As expectation grew, Australia and New Zealand's bids kept getting stronger and with a last-minute surge in attention thanks to high-publicity media runarounds by Scott Morrison and Jacinda Ardern (the latter included private phone calls to council members), one could have been forgiven for thinking it was all wrapped up.

But last minute reports that Colombia had dominated the UEFA preliminary voting counts, in addition to the expected votes from their own confederation, threw the bid into a last-minute panic.

UEFA, who not only hold a high proportion of voting seats on the FIFA council but also stock the game's most influential powerbrokers, threw their support behind the Colombian bid.

In a remarkable turn-of-faith since awarding France the 2019 Women's World Cup, reports claimed that the European members saw the tournament as 'developmental' - a very controversial opinion, given over a billion people tuned into the last iteration.

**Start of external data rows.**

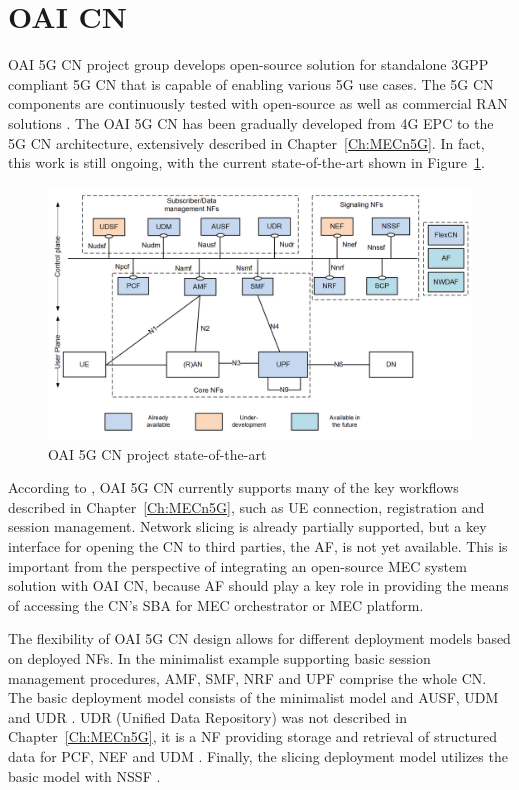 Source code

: \documentclass[12pt,a4paper,twoside]{report}
\begin{document}
\section{OAI CN}
OAI 5G CN project group develops open-source solution for standalone 3GPP compliant 5G CN that is capable of enabling various 5G use cases. The 5G CN components are continuously tested with open-source as well as commercial RAN solutions \cite{oai-cn-web}. The OAI 5G CN has been gradually developed from 4G EPC to the 5G CN architecture, extensively described in Chapter~\ref{Ch:MECn5G}. In fact, this work is still ongoing, with the current state-of-the-art shown in Figure~\ref{F:oai-cn-soa}.
%
\begin{figure}[ht]
	\centering
	\includegraphics[width=13cm]{./images/OAI-CN-soa.png} 
	\caption{OAI 5G CN project state-of-the-art \cite{oai-cn-doc}}
	\label{F:oai-cn-soa}
\end{figure}
%
According to \cite{oai-cn-web}, OAI 5G CN currently supports many of the key workflows described in Chapter~\ref{Ch:MECn5G}, such as UE connection, registration and session management. Network slicing is already partially supported, but a key interface for opening the CN to third parties, the AF, is not yet available. This is important from the perspective of integrating an open-source MEC system solution with OAI CN, because AF should play a key role in providing the means of accessing the CN’s SBA for MEC orchestrator or MEC platform. 

The flexibility of OAI 5G CN design allows for different deployment models based on deployed NFs. In the minimalist example supporting basic session management procedures, AMF, SMF, NRF and UPF comprise the whole CN. The basic deployment model consists of the minimalist model and AUSF, UDM and UDR \cite{oai-cn-web}. UDR (Unified Data Repository) was not described in Chapter~\ref{Ch:MECn5G}, it is a NF providing storage and retrieval of structured data for PCF, NEF and UDM \cite{ETSI:TS:udr}. Finally, the slicing deployment model utilizes the basic model with NSSF \cite{oai-cn-web}.
\end{document}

In the end, eight of the 13 voters for the Colombian bid were from Europe. Included in them, council members from England, Italy, Hungary, Portugal, Greece, Russia and France.

However, it was little more than a statement. Australia and New Zealand dominated the African, Asian, Oceanian and North American delegations to comfortably secure a history-making tournament.

A more nuanced set of reasoning for Colombia's late appeal seemed to lie in the potential growth for hosting the World Cup in South America. Colombia's vice-president, Marta Lucia Ramirez de Rincon, perhaps summed up the bid's strength in weakness best.

"For this government, sports are not only means to close general inequality gaps, but also, a tool of empowerment for women.

"In Colombia, deep traditions made us believe, for many years, that football, as many other activities, was exclusively for men. Today, the world has changed and we are now conscious there is no difference between men and women."

With a population of roughly half Colombia's yet a GDP of nearly double, Australia were clearly better-equipped to stage the tournament. 

But after hosting the 2000 Olympics, the 2015 Asian Cup and the 2018 Commonwealth Games, one must feel for Colombia, who made the point that they have never hosted a major sporting event in the nation's history.

The uproar and eventual voting decision was clear: the Women's World Cup is not a development tournament. But that may not be a victory for women's football.

But does such a thing exist outside of major tournaments? With U/17 and U/20 World Cups often costing more to stage than they make in revenue, possibly not. 

For the Colombian female footballers who, far less than equal pay, are fighting for a living wage...let's hope there is such a thing, somewhere.